What followed was the biggest and most controversial play of the game. When McRae and an Aggie defender collided in backcourt, McRae was whistled for "hooking" with his elbow to get around the opposing player. It was McRae's third offensive foul of the game and fourth overall. Instead of him shooting two free throws to seal the win, A&M got the ball with 28 seconds left.

Tennessee appeared to get a reprieve when Caruso missed two free throws with 17 seconds left but Maymon was fouled on the rebound and promptly missed two of his own. That set up Space's dramatic 3-point game-winner.

Tennessee coach Cuonzo Martin was understandably somber after the game, calling this a "tough, painful loss." He blamed the setback on the fact his team was "stagnant offensively" and "didn't get the stops we needed defensively" after intermission.

Although the Vol coach carefully avoided criticizing the officials, he noted a rash of offensive fouls (particularly illegal screens) called on Tennessee.

"I think that's the first time all year we've been called for that many offensive fouls," he said. "I thought it was strange. I thought it was a little uncharacteristic because our guys are normally solid setting screens."

Maymon was a little more forceful, noting that the Vols "were not as aggressive because of all the foul calls and everything like that. We tried to adjust but we can't let how the game's being called dictate how we play."
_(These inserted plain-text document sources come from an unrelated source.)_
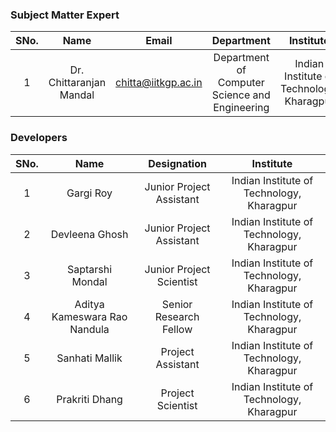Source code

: 
### Subject Matter Expert
| SNo. | Name | Email | Department | Institute | 
| :---: | :---: | :---: | :---: | :---: |
| 1 | Dr. Chittaranjan Mandal | chitta@iitkgp.ac.in | Department of Computer Science and Engineering | Indian Institute of Technology, Kharagpur

### Developers
| SNo. | Name | Designation | Institute | 
| :---: | :---: | :---: | :---: | 
| 1 | Gargi Roy | Junior Project Assistant | Indian Institute of Technology, Kharagpur
| 2 | Devleena Ghosh | Junior Project Assistant | Indian Institute of Technology, Kharagpur
| 3 | Saptarshi Mondal | Junior Project Scientist | Indian Institute of Technology, Kharagpur
| 4 | Aditya Kameswara Rao Nandula | Senior Research Fellow | Indian Institute of Technology, Kharagpur
| 5 | Sanhati Mallik | Project Assistant | Indian Institute of Technology, Kharagpur
| 6 | Prakriti Dhang | Project Scientist | Indian Institute of Technology, Kharagpur
 
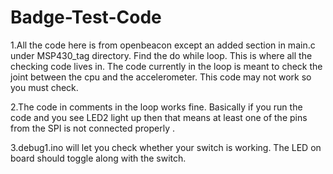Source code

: Badge-Test-Code
===============
1.All the code here is from openbeacon except an added section in main.c under MSP430_tag directory. Find the do while loop. 
This is where all the checking code lives in. The code currently in the loop is meant to check the joint between the cpu and the 
accelerometer. This code may not work so you must check.

2.The code in comments in the loop works fine. Basically if you run the code and you see LED2 light up then that means at least one of the pins
from the SPI is not connected properly .

3.debug1.ino will let you check whether your switch is working. The LED on board should toggle along with the switch.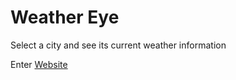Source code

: # Weather Eye

Select a city and see its current weather information

Enter [Website](https://fwtlssc.github.io/WeatherApp/)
Since Tennessee built a 14-point halftime lead with virtually no help from Stokes and McRae, the Vols appeared likely to pull away once the two stars returned to action in the second half. Not so. McRae matched his season low with 9 points and Stokes posted 6, all in the game's opening four minutes.

Martin said he thought the early fouls kept his two stars from "getting in a rhythm, getting in the flow of the game."

The same could not be said of Jamal Jones. The Aggie standout found his rhythm after the break, going 7 of 12 from the field, including 4 of 7 from behind the arc. He scored 20 of his 23 points after intermission.

Maymon was a horse on the backboards, peeling 15 rebounds, but he struggled offensively. He was just 3 of 8 from the field and 3 of 7 from the foul line.

"I was getting good looks," he said. "I was just missing layups. It definitely could've lifted us (if he had shot better). I missed two bunnies (point-blank shots) that would've put us at arm's distance, then I missed the two free throws (with 17 seconds left).

"That's what's really frustrating about that game for me personally."